• **WHAT YOU SHOULD DO**
The goal is a clean copy of all the data below, with pictures dropped and everything else retyped exactly.

• **RECORDS PROVIDED**
------------------------------------

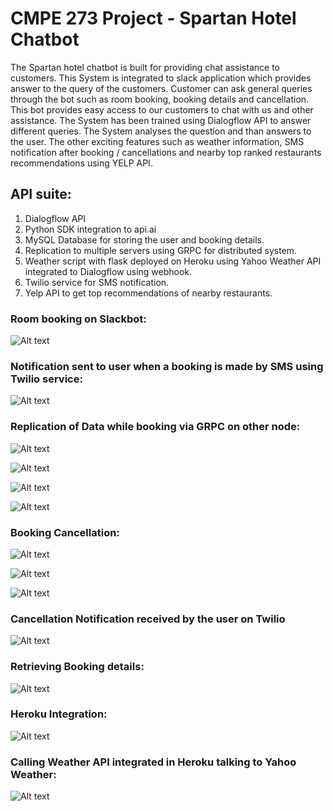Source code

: # CMPE 273 Project - Spartan Hotel Chatbot

The Spartan hotel chatbot is built for providing chat assistance to customers. This System is integrated to slack application which provides answer to the query of the customers. Customer can ask general queries through the bot such as room booking, booking details and cancellation. This bot provides easy access to our customers to chat with us and other assistance. The System has been trained using Dialogflow API to answer different queries. The System analyses the question and than answers to the user. The other exciting features such as weather information, SMS notification after booking / cancellations and nearby top ranked restaurants recommendations using YELP API.

## API suite: 
1. Dialogflow API
2. Python SDK integration to api.ai 
3. MySQL Database for storing the user and booking details.
4. Replication to multiple servers using GRPC for distributed system.
5. Weather script with flask deployed on Heroku using Yahoo Weather API integrated to Dialogflow using webhook. 
6. Twilio service for SMS notification.
7. Yelp API to get top recommendations of nearby restaurants. 



### Room booking on Slackbot:

![Alt text](https://github.com/dgaonkar17/cmpe273/blob/master/Project/images/Booking_Slack.png)


### Notification sent to user when a booking is made by SMS using Twilio service:

![Alt text](https://github.com/dgaonkar17/cmpe273/blob/master/Project/images/booking_twilio.png)

### Replication of Data while booking via GRPC on other node:

![Alt text](https://github.com/dgaonkar17/cmpe273/blob/master/Project/images/bookingreplicationweather.png)

![Alt text](https://github.com/dgaonkar17/cmpe273/blob/master/Project/images/replicationinsert.png)

![Alt text](https://github.com/dgaonkar17/cmpe273/blob/master/Project/images/replicationdb.png)

![Alt text](https://github.com/dgaonkar17/cmpe273/blob/master/Project/images/replicationdb1.png)

### Booking Cancellation:

![Alt text](https://github.com/dgaonkar17/cmpe273/blob/master/Project/images/repdelete.png)

![Alt text](https://github.com/dgaonkar17/cmpe273/blob/master/Project/images/repdeldb.png)

![Alt text](https://github.com/dgaonkar17/cmpe273/blob/master/Project/images/repdeldb1.png)

### Cancellation Notification received by the user on Twilio
![Alt text](https://github.com/dgaonkar17/cmpe273/blob/master/Project/images/Canellation_twilio.PNG)

### Retrieving Booking details:

![Alt text](https://github.com/dgaonkar17/cmpe273/blob/master/Project/images/getdetails.png)

### Heroku Integration:

![Alt text](https://github.com/dgaonkar17/cmpe273/blob/master/Project/images/heroku.png)

### Calling Weather API integrated in Heroku talking to Yahoo Weather:

![Alt text](https://github.com/dgaonkar17/cmpe273/blob/master/Project/images/weather.png)


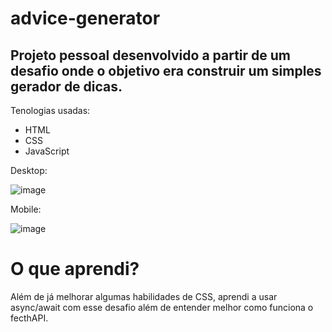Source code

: # advice-generator

Projeto pessoal desenvolvido a partir de um desafio onde o objetivo era construir um simples gerador de dicas.
-
Tenologias usadas:
- HTML
- CSS
- JavaScript


Desktop: 

![image](https://user-images.githubusercontent.com/46661756/221204641-43876e70-d022-4597-9f46-70c2938698ec.png)

 
Mobile: 

![image](https://user-images.githubusercontent.com/46661756/221204757-11688b40-97a0-40dd-8413-757daebaae82.png)

# O que aprendi?

Além de já melhorar algumas habilidades de CSS, aprendi a usar async/await com esse desafio além de entender melhor como funciona o fecthAPI.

------------------------------------

• **TASK ANSWER**
Source code

: # CMPE 273 Project - Spartan Hotel Chatbot

The Spartan hotel chatbot is built for providing chat assistance to customers. This System is integrated to slack application which provides answer to the query of the customers. Customer can ask general queries through the bot such as room booking, booking details and cancellation. This bot provides easy access to our customers to chat with us and other assistance. The System has been trained using Dialogflow API to answer different queries. The System analyses the question and than answers to the user. The other exciting features such as weather information, SMS notification after booking / cancellations and nearby top ranked restaurants recommendations using YELP API.

## API suite: 
1. Dialogflow API
2. Python SDK integration to api.ai 
3. MySQL Database for storing the user and booking details.
4. Replication to multiple servers using GRPC for distributed system.
5. Weather script with flask deployed on Heroku using Yahoo Weather API integrated to Dialogflow using webhook. 
6. Twilio service for SMS notification.
7. Yelp API to get top recommendations of nearby restaurants. 



### Room booking on Slackbot:

![Alt text](https://github.com/dgaonkar17/cmpe273/blob/master/Project/images/Booking_Slack.png)


### Notification sent to user when a booking is made by SMS using Twilio service:

![Alt text](https://github.com/dgaonkar17/cmpe273/blob/master/Project/images/booking_twilio.png)

### Replication of Data while booking via GRPC on other node:

![Alt text](https://github.com/dgaonkar17/cmpe273/blob/master/Project/images/bookingreplicationweather.png)

![Alt text](https://github.com/dgaonkar17/cmpe273/blob/master/Project/images/replicationinsert.png)

![Alt text](https://github.com/dgaonkar17/cmpe273/blob/master/Project/images/replicationdb.png)

![Alt text](https://github.com/dgaonkar17/cmpe273/blob/master/Project/images/replicationdb1.png)

### Booking Cancellation:

![Alt text](https://github.com/dgaonkar17/cmpe273/blob/master/Project/images/repdelete.png)

![Alt text](https://github.com/dgaonkar17/cmpe273/blob/master/Project/images/repdeldb.png)

![Alt text](https://github.com/dgaonkar17/cmpe273/blob/master/Project/images/repdeldb1.png)

### Cancellation Notification received by the user on Twilio
![Alt text](https://github.com/dgaonkar17/cmpe273/blob/master/Project/images/Canellation_twilio.PNG)

### Retrieving Booking details:

![Alt text](https://github.com/dgaonkar17/cmpe273/blob/master/Project/images/getdetails.png)

### Heroku Integration:

![Alt text](https://github.com/dgaonkar17/cmpe273/blob/master/Project/images/heroku.png)

### Calling Weather API integrated in Heroku talking to Yahoo Weather:

![Alt text](https://github.com/dgaonkar17/cmpe273/blob/master/Project/images/weather.png)


Source code

: # advice-generator

Projeto pessoal desenvolvido a partir de um desafio onde o objetivo era construir um simples gerador de dicas.
-
Tenologias usadas:
- HTML
- CSS
- JavaScript


Desktop: 

![image](https://user-images.githubusercontent.com/46661756/221204641-43876e70-d022-4597-9f46-70c2938698ec.png)

 
Mobile: 

![image](https://user-images.githubusercontent.com/46661756/221204757-11688b40-97a0-40dd-8413-757daebaae82.png)

# O que aprendi?

Além de já melhorar algumas habilidades de CSS, aprendi a usar async/await com esse desafio além de entender melhor como funciona o fecthAPI.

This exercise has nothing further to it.